[ClusterLabs] Antw: Re: [ClusterLabs Developers] Resource Agent language discussion

Ulrich Windl Ulrich.Windl at rz.uni-regensburg.de
Tue Aug 11 02:30:54 EDT 2015

>>> "Fabio M. Di Nitto" <fabbione at fabbione.net> schrieb am 11.08.2015 um 06:42
Nachricht <55C97D3D.5040601 at fabbione.net>:

> first of all, our end user is not necessarily a developer. Most of them
> are in fact sysadmins and one common that sysadmins have is that they
> know bash/shell.

But actually you can make much more errors in a shell script than in a Perl
(just  one language example) script. With "errors" I mean errors that aren't
discovered until the script runs, and errors that are discovered during run (by
the interpreter, not by the programmer).

> If needs arise to debug a RA, shell is pretty much the only common
> denominator with our user base.

Why? Debugging Perl is much easier than debugging a shell script. Or do you
talk about "-x" to trace the commands?

One of the biggest problems in shell is the "text substitution model" when
using variables. Things depend very much what is in a variable (like
backslashes quotes, spaces, etc.).

> The other problem i see in using other languages is how they operate
> under extreme conditions (memory pressure, disk I/O etc).

I agree that the old Bourne shell was quite robust under extreme conditions,
but the shell is only the basic part. Every command invoked by the shell has to
be robust also. And most important: The programmer has to take care about
exceptional conditions. In my experience especially that is hardly ever done in
shell scripts.

> Just for the fun of it, I did some basic profiling of "hello world" in
> bash and perl. Please dońt take this as an attempt to start a
> "language" flame war here. I just want to explain differences on why
> shell vs others.
> Perl is at least 3 times slower than bash
> Perl uses at least 4/5 times more memory to execute the same command

Did you also comapre it with "echo 'hello world'"? ;-) I mean which RA
consists of exaclty one line? If you read a directory with 500 entries,
detecting all that are files, I guess Perl should be already faster than the
comparable shell script, because Perl does not need to run external processes
for most of the commands being used.

> Granted, it́s an incredibly small test et all, but all I am trying to
> say is that Cluster is supposed to be as reliable as possible under
> extreme conditions.

So program RAs in C or anoter language that has almost no runtime that could
be unreliable? Oh well, unreliable... I'd better stop here...

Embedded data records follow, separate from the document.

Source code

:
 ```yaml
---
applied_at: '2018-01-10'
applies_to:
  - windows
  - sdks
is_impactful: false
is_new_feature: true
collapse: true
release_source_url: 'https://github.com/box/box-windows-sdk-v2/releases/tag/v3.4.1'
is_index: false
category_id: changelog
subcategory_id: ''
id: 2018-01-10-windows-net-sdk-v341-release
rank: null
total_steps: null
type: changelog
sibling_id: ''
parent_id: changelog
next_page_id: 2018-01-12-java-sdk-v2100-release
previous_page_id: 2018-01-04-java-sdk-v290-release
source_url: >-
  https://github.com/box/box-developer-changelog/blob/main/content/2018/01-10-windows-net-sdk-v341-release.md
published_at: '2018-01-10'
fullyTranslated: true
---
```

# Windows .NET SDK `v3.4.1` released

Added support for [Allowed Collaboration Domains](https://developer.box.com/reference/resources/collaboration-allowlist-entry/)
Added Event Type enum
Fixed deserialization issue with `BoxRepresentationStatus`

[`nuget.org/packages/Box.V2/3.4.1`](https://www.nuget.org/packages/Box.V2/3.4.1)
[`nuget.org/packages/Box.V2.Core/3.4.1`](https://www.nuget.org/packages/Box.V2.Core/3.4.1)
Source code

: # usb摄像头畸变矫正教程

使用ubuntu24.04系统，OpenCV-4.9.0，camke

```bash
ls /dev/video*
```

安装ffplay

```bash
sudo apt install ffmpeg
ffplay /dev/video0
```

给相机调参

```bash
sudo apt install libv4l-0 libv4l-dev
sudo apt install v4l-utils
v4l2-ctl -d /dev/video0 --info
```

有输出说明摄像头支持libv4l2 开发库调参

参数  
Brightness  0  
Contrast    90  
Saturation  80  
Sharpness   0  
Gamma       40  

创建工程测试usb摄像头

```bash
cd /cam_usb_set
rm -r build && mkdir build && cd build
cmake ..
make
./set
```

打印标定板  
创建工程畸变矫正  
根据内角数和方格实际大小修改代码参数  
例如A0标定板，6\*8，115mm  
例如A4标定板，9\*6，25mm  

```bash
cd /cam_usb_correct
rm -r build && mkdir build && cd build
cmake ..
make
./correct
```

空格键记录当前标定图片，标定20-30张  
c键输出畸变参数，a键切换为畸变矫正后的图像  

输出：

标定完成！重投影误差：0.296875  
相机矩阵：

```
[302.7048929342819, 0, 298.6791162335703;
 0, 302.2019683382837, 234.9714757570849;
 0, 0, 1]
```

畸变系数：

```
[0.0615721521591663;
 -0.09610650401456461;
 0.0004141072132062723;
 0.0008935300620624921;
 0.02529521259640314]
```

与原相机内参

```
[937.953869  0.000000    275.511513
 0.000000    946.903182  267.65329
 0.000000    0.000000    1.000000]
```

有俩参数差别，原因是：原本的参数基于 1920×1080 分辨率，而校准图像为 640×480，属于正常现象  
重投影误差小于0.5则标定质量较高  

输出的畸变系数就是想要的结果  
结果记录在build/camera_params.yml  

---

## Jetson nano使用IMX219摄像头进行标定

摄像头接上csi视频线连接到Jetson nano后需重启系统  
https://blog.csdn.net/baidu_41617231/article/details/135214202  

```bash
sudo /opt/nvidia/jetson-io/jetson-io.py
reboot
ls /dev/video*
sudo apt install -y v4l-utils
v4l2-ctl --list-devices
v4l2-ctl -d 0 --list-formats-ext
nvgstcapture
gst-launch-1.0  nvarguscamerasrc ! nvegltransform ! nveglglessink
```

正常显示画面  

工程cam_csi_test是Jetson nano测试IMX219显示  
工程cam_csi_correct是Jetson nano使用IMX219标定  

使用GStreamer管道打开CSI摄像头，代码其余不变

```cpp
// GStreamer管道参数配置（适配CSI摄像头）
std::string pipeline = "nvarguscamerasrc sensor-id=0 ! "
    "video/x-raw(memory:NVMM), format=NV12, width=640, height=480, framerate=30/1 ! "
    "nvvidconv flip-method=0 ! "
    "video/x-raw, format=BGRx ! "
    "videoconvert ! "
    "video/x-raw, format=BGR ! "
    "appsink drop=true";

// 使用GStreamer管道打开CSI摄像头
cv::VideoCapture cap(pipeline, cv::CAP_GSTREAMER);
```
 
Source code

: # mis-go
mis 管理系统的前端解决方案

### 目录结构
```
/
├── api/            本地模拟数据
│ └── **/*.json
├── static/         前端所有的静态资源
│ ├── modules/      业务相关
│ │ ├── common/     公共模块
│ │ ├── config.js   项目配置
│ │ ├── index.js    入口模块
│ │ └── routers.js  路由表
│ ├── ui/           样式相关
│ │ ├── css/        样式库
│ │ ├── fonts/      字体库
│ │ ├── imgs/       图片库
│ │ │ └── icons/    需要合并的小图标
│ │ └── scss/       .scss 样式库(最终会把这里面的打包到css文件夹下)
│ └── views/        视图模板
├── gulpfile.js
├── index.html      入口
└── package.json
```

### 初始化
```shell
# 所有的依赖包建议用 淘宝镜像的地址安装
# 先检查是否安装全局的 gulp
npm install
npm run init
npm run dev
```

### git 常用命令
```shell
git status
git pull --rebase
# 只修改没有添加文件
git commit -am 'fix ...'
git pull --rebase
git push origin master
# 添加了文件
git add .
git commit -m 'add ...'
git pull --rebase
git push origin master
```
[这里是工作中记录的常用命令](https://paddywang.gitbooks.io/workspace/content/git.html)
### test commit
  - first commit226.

> In most systems, all commands required to execute a RA in shell are
> already cached in ram and requirements to re-run them are minimal (and
> could save a system).

But still with shared libraries there is overhead to get the started as a
process. (Having statically linked binaries would be different). Oh well, for
your Perl example: Did you run it more than once?

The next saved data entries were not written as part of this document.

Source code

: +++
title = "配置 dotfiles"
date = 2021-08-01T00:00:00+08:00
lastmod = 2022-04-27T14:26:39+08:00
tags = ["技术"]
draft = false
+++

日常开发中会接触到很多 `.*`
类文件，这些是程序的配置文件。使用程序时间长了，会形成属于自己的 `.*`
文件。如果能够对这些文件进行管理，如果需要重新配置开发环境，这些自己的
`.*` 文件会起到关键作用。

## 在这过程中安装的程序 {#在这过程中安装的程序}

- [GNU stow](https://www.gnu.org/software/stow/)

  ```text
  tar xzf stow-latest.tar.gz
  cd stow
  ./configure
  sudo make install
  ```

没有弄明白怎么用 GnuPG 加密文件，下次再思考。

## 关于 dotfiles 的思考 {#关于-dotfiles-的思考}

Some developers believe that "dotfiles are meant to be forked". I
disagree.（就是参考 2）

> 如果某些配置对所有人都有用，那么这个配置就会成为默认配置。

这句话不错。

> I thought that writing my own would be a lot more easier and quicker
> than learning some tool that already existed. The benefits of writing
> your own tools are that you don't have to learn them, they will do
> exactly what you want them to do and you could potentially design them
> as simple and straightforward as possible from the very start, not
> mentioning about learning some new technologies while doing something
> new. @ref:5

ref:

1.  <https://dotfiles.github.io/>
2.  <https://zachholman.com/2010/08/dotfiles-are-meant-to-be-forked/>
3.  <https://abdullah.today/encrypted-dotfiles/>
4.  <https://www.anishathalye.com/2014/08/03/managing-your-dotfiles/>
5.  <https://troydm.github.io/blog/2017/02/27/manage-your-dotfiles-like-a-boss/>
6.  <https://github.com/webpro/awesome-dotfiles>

You'll also have to compare loading time vs. execution time. While simple
scripts seem faster in shell, you'll have real trouble implementing any complex
algorithm in a shell script.

> with Perl, there was no caching that I could see (even executing the
> command several times), with lots of I/O to load modules from disks.

That's not fair: You say the files for external commands and the shell is
cached, but the files for Perl are not? Why should that be?

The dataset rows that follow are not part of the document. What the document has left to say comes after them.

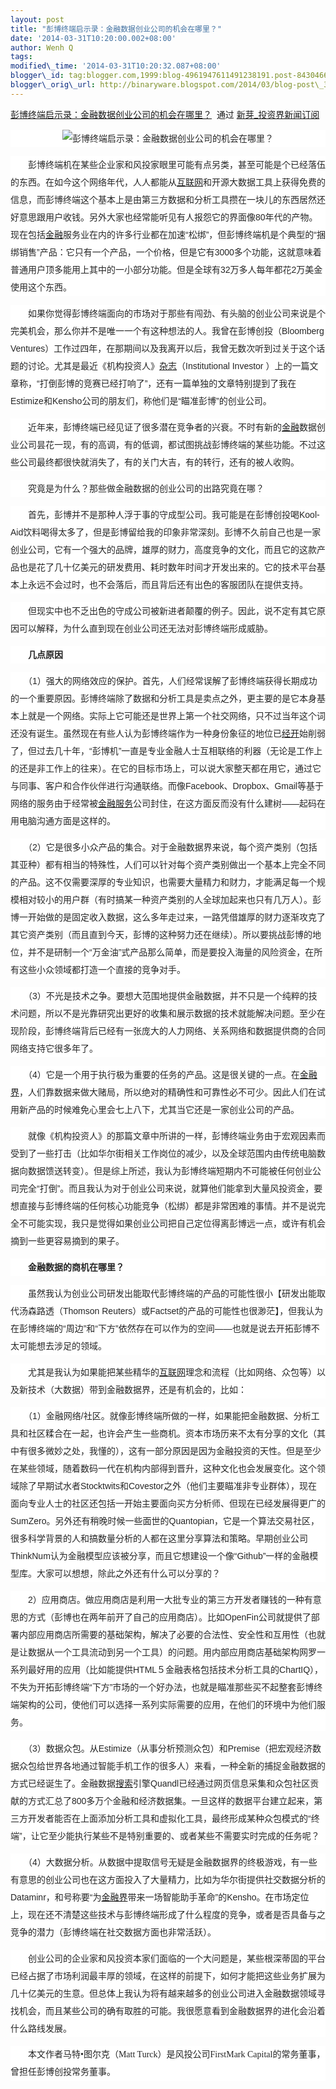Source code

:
 ```yaml
--- 
layout: post 
title: "彭博终端启示录：金融数据创业公司的机会在哪里？"
date: '2014-03-31T10:20:00.002+08:00' 
author: Wenh Q
tags:
modified\_time: '2014-03-31T10:20:32.087+08:00' 
blogger\_id: tag:blogger.com,1999:blog-4961947611491238191.post-8430466422505057521
blogger\_orig\_url: http://binaryware.blogspot.com/2014/03/blog-post\_31.html
---
```

[彭博终端启示录：金融数据创业公司的机会在哪里？](http://news.pedaily.cn/newseed/201403/20140328362456.shtml)  通过
[新芽\_投资界新闻订阅](http://www.pedaily.cn/)
<div dir="ltr"
style="color: #303030; font-size: 14px; line-height: 20px; margin-top: 15px;">



<div
style="background-color: white; color: #252525; font-family: 宋体B8B体, arial; line-height: 28px; text-align: center;">

![彭博终端启示录：金融数据创业公司的机会在哪里？](http://pic.pedaily.cn/201403/20140328@35663.jpg)

</div>

<div
style="background-color: white; color: #252525; font-family: 宋体B8B体, arial; line-height: 28px;">

　　彭博终端机在某些企业家和风投家眼里可能有点另类，甚至可能是个已经落伍的东西。在如今这个网络年代，人人都能从[互联网](http://news.pedaily.cn/industry/%E4%BA%92%E8%81%94%E7%BD%91/)和开源大数据工具上获得免费的信息，而彭博终端这个基本上是由第三方数据和分析工具攒在一块儿的东西居然还好意思跟用户收钱。另外大家也经常能听见有人报怨它的界面像80年代的产物。现在包括[金融](http://news.pedaily.cn/industry/%E9%87%91%E8%9E%8D/)服务业在内的许多行业都在加速“松绑”，但彭博终端机是个典型的“捆绑销售”产品：它只有一个产品，一个价格，但是它有3000多个功能，这就意味着普通用户顶多能用上其中的一小部分功能。但是全球有32万多人每年都花2万美金使用这个东西。

</div>

<div
style="background-color: white; color: #252525; font-family: 宋体B8B体, arial; line-height: 28px;">

　　如果你觉得彭博终端面向的市场对于那些有闯劲、有头脑的创业公司来说是个完美机会，那么你并不是唯一一个有这种想法的人。我曾在彭博创投（Bloomberg
Ventures）工作过四年，在那期间以及我离开以后，我曾无数次听到过关于这个话题的讨论。尤其是最近《机构投资人》[杂志](http://news.pedaily.cn/industry/%E6%9D%82%E5%BF%97/)（Institutional
Investor
）上的一篇文章称，“打倒彭博的竞赛已经打响了”，还有一篇单独的文章特别提到了我在Estimize和Kensho公司的朋友们，称他们是“瞄准彭博”的创业公司。

</div>

<div
style="background-color: white; color: #252525; font-family: 宋体B8B体, arial; line-height: 28px;">

　　近年来，彭博终端已经见证了很多潜在竞争者的兴衰。不时有新的[金融](http://news.pedaily.cn/industry/%E9%87%91%E8%9E%8D/)数据创业公司昙花一现，有的高调，有的低调，都试图挑战彭博终端的某些功能。不过这些公司最终都很快就消失了，有的关门大吉，有的转行，还有的被人收购。

</div>

<div
style="background-color: white; color: #252525; font-family: 宋体B8B体, arial; line-height: 28px;">

　　究竟是为什么？那些做金融数据的创业公司的出路究竟在哪？

</div>

<div
style="background-color: white; color: #252525; font-family: 宋体B8B体, arial; line-height: 28px;">

　　首先，彭博并不是那种人浮于事的守成型公司。我可能是在彭博创投喝Kool-Aid饮料喝得太多了，但是彭博留给我的印象非常深刻。彭博不久前自己也是一家创业公司，它有一个强大的品牌，雄厚的财力，高度竞争的文化，而且它的这款产品也是花了几十亿美元的研发费用、耗时数年时间才开发出来的。它的技术平台基本上永远不会过时，也不会落后，而且背后还有出色的客服团队在提供支持。

</div>

<div
style="background-color: white; color: #252525; font-family: 宋体B8B体, arial; line-height: 28px;">

　　但现实中也不乏出色的守成公司被新进者颠覆的例子。因此，说不定有其它原因可以解释，为什么直到现在创业公司还无法对彭博终端形成威胁。

</div>

<div
style="background-color: white; color: #252525; font-family: 宋体B8B体, arial; line-height: 28px;">

<span style="font-weight: bold;">　　几点原因</span>

</div>

<div
style="background-color: white; color: #252525; font-family: 宋体B8B体, arial; line-height: 28px;">

　　（1）强大的网络效应的保护。首先，人们经常误解了彭博终端获得长期成功的一个重要原因。彭博终端除了数据和分析工具是卖点之外，更主要的是它本身基本上就是一个网络。实际上它可能还是世界上第一个社交网络，只不过当年这个词还没有诞生。虽然现在有些人认为彭博终端作为一种身份象征的地位已[经开](http://zdb.pedaily.cn/enterprise/%E7%BB%8F%E5%BC%80/)始削弱了，但过去几十年，“彭博机”一直是专业金融人士互相联络的利器（无论是工作上的还是非工作上的往来）。在它的目标市场上，可以说大家整天都在用它，通过它与同事、客户和合作伙伴进行沟通联络。而像Facebook、Dropbox、Gmail等基于网络的服务由于经常被[金融服务](http://news.pedaily.cn/industry/%E9%87%91%E8%9E%8D%E6%9C%8D%E5%8A%A1/)公司封住，在这方面反而没有什么建树——起码在用电脑沟通方面是这样的。

</div>

<div
style="background-color: white; color: #252525; font-family: 宋体B8B体, arial; line-height: 28px;">

　　（2）它是很多小众产品的集合。对于金融数据界来说，每个资产类别（包括其亚种）都有相当的特殊性，人们可以针对每个资产类别做出一个基本上完全不同的产品。这不仅需要深厚的专业知识，也需要大量精力和财力，才能满足每一个规模相对较小的用户群（有时搞某一种资产类别的人全球加起来也只有几万人）。彭博一开始做的是固定收入数据，这么多年走过来，一路凭借雄厚的财力逐渐攻克了其它资产类别（而且直到今天，彭博的这种努力还在继续）。所以要挑战彭博的地位，并不是研制一个“万金油”式产品那么简单，而是要投入海量的风险资金，在所有这些小众领域都打造一个直接的竞争对手。

</div>

<div
style="background-color: white; color: #252525; font-family: 宋体B8B体, arial; line-height: 28px;">

　　（3）不光是技术之争。要想大范围地提供金融数据，并不只是一个纯粹的技术问题，所以不是光靠研究出更好的收集和展示数据的技术就能解决问题。至少在现阶段，彭博终端背后已经有一张庞大的人力网络、关系网络和数据提供商的合同网络支持它很多年了。

</div>

<div
style="background-color: white; color: #252525; font-family: 宋体B8B体, arial; line-height: 28px;">

　　（4）它是一个用于执行极为重要的任务的产品。这是很关键的一点。在[金融界](http://zdb.pedaily.cn/enterprise/%E9%87%91%E8%9E%8D%E7%95%8C/)，人们靠数据来做大赌局，所以绝对的精确性和可靠性必不可少。因此人们在试用新产品的时候难免心里会七上八下，尤其当它还是一家创业公司的产品。

</div>

<div
style="background-color: white; color: #252525; font-family: 宋体B8B体, arial; line-height: 28px;">

　　就像《机构投资人》的那篇文章中所讲的一样，彭博终端业务由于宏观因素而受到了一些打击（比如华尔街相关工作岗位的减少，以及全球范围内由传统电脑数据向数据馈送转变）。但是综上所述，我认为彭博终端短期内不可能被任何创业公司完全“打倒”。而且我认为对于创业公司来说，就算他们能拿到大量风投资金，要想直接与彭博终端的任何核心功能竞争（松绑）都是非常困难的事情。并不是说完全不可能实现，我只是觉得如果创业公司把自己定位得离彭博远一点，或许有机会摘到一些更容易摘到的果子。

</div>

<div
style="background-color: white; color: #252525; font-family: 宋体B8B体, arial; line-height: 28px;">

<span style="font-weight: bold;">　　金融数据的商机在哪里？</span>

</div>

<div
style="background-color: white; color: #252525; font-family: 宋体B8B体, arial; line-height: 28px;">

　　虽然我认为创业公司研发出能取代彭博终端的产品的可能性很小【研发出能取代汤森路透（Thomson
Reuters）或Factset的产品的可能性也很渺茫】，但我认为在彭博终端的“周边”和“下方”依然存在可以作为的空间——也就是说去开拓彭博不太可能想去涉足的领域。

</div>

<div
style="background-color: white; color: #252525; font-family: 宋体B8B体, arial; line-height: 28px;">

　　尤其是我认为如果能把某些精华的[互联网](http://news.pedaily.cn/industry/%E4%BA%92%E8%81%94%E7%BD%91/)理念和流程（比如网络、众包等）以及新技术（大数据）带到金融数据界，还是有机会的，比如：

</div>

<div
style="background-color: white; color: #252525; font-family: 宋体B8B体, arial; line-height: 28px;">

　　（1）金融网络/社区。就像彭博终端所做的一样，如果能把金融数据、分析工具和社区糅合在一起，也许会产生一些商机。资本市场历来不太有分享的文化（其中有很多微妙之处，我懂的），这有一部分原因是因为金融投资的天性。但是至少在某些领域，随着数码一代在机构内部得到晋升，这种文化也会发展变化。这个领域除了早期试水者Stocktwits和Covestor之外（他们主要瞄准非专业群体），现在面向专业人士的社区还包括一开始主要面向买方分析师、但现在已经发展得更广的SumZero。另外还有稍晚时候一些面世的Quantopian，它是一个算法交易社区，很多科学背景的人和搞数量分析的人都在这里分享算法和策略。早期创业公司ThinkNum认为金融模型应该被分享，而且它想建设一个像“Github”一样的金融模型库。大家可以想想，除此之外还有什么可以分享的？

</div>

<div
style="background-color: white; color: #252525; font-family: 宋体B8B体, arial; line-height: 28px;">

　　2）应用商店。做应用商店是利用一大批专业的第三方开发者赚钱的一种有意思的方式（彭博也在两年前开了自己的应用商店）。比如OpenFin公司就提供了部署内部应用商店所需要的基础架构，解决了必要的合法性、安全性和互用性（也就是让数据从一个工具流动到另一个工具）的问题。用内部应用商店基础架构网罗一系列最好用的应用（比如能提供HTML５金融表格包括技术分析工具的ChartIQ），不失为开拓彭博终端“下方”市场的一个好办法，也就是瞄准那些买不起整套彭博终端架构的公司，使他们可以选择一系列实际需要的应用，在他们的环境中为他们服务。

</div>

<div
style="background-color: white; color: #252525; font-family: 宋体B8B体, arial; line-height: 28px;">

　　（3）数据众包。从Estimize（从事分析预测众包）和Premise（把宏观经济数据众包给世界各地通过智能手机工作的很多人）来看，一种全新的捕捉金融数据的方式已经诞生了。金融数据[搜索](http://news.pedaily.cn/industry/%E6%90%9C%E7%B4%A2/)引擎Quandl已经通过网页信息采集和众包社区贡献的方式汇总了800多万个金融和经济数据集。一旦这样的数据平台建立起来，第三方开发者能否在上面添加分析工具和虚拟化工具，最终形成某种众包模式的“终端”，让它至少能执行某些不是特别重要的、或者某些不需要实时完成的任务呢？

</div>

<div
style="background-color: white; color: #252525; font-family: 宋体B8B体, arial; line-height: 28px;">

　　（4）大数据分析。从数据中提取信号无疑是金融数据界的终极游戏，有一些有意思的创业公司也在这方面投入了大量精力，比如为华尔街提供社交数据分析的Dataminr，和号称要“为[金融界](http://zdb.pedaily.cn/enterprise/%E9%87%91%E8%9E%8D%E7%95%8C/)带来一场智能助手革命”的Kensho。在市场定位上，现在还不清楚这些技术与彭博终端形成了什么程度的竞争，或者是否具备与之竞争的潜力（彭博终端在社交数据方面也非常活跃）。

</div>

<div
style="background-color: white; color: #252525; font-family: 宋体B8B体, arial; line-height: 28px;">

　　创业公司的企业家和风投资本家们面临的一个大问题是，某些根深蒂固的平台已经占据了市场利润最丰厚的领域，在这样的前提下，如何才能把这些业务扩展为几十亿美元的生意。但总体上我认为将有越来越多的创业公司进入金融数据领域寻找机会，而且某些公司的确有取胜的可能。我很愿意看到金融数据界的进化会沿着什么路线发展。

</div>

<div
style="background-color: white; color: #252525; font-family: 宋体B8B体, arial; line-height: 28px;">

<span
style="font-family: KaiTi_GB2312, KaiTi;">　　本文作者马特•图尔克（Matt
Turck）是风投公司FirstMark
Capital的常务董事，曾担任彭博创投常务董事。</span>

</div>

</div>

I did a test myself (SLES11SP3 x86_64 in a Xen-PVM) (you did not post your
v04:/tmp> echo "echo 'hello world'" >hi.sh
v04:/tmp> chmod +x hi.sh
v04:/tmp> echo 'print "hello world\n";' >hi.pl
v04:/tmp> chmod +x hi.pl
v04:/tmp> time sh hi.sh
hello world

real    0m0.011s
user    0m0.000s
sys     0m0.004s
v04:/tmp> time perl hi.pl
hello world

real    0m0.009s
user    0m0.004s
sys     0m0.004s
v04:/tmp> #again
v04:/tmp> time sh hi.sh
hello world

real    0m0.007s
user    0m0.000s
sys     0m0.004s
v04:/tmp> time perl hi.pl
hello world

real    0m0.007s
user    0m0.004s
sys     0m0.000s
So Perl is NOT any slower than Shell in this simple case!

> So given that, is it worth rewriting the RA in another language (and
> what defines a "simple" vs "complex" ras from above)? or wouldńt it
> better to just fix the current ones for stuff like escapes and handling
> of spaces in the options?

I could not verify most of your arguments, sorry!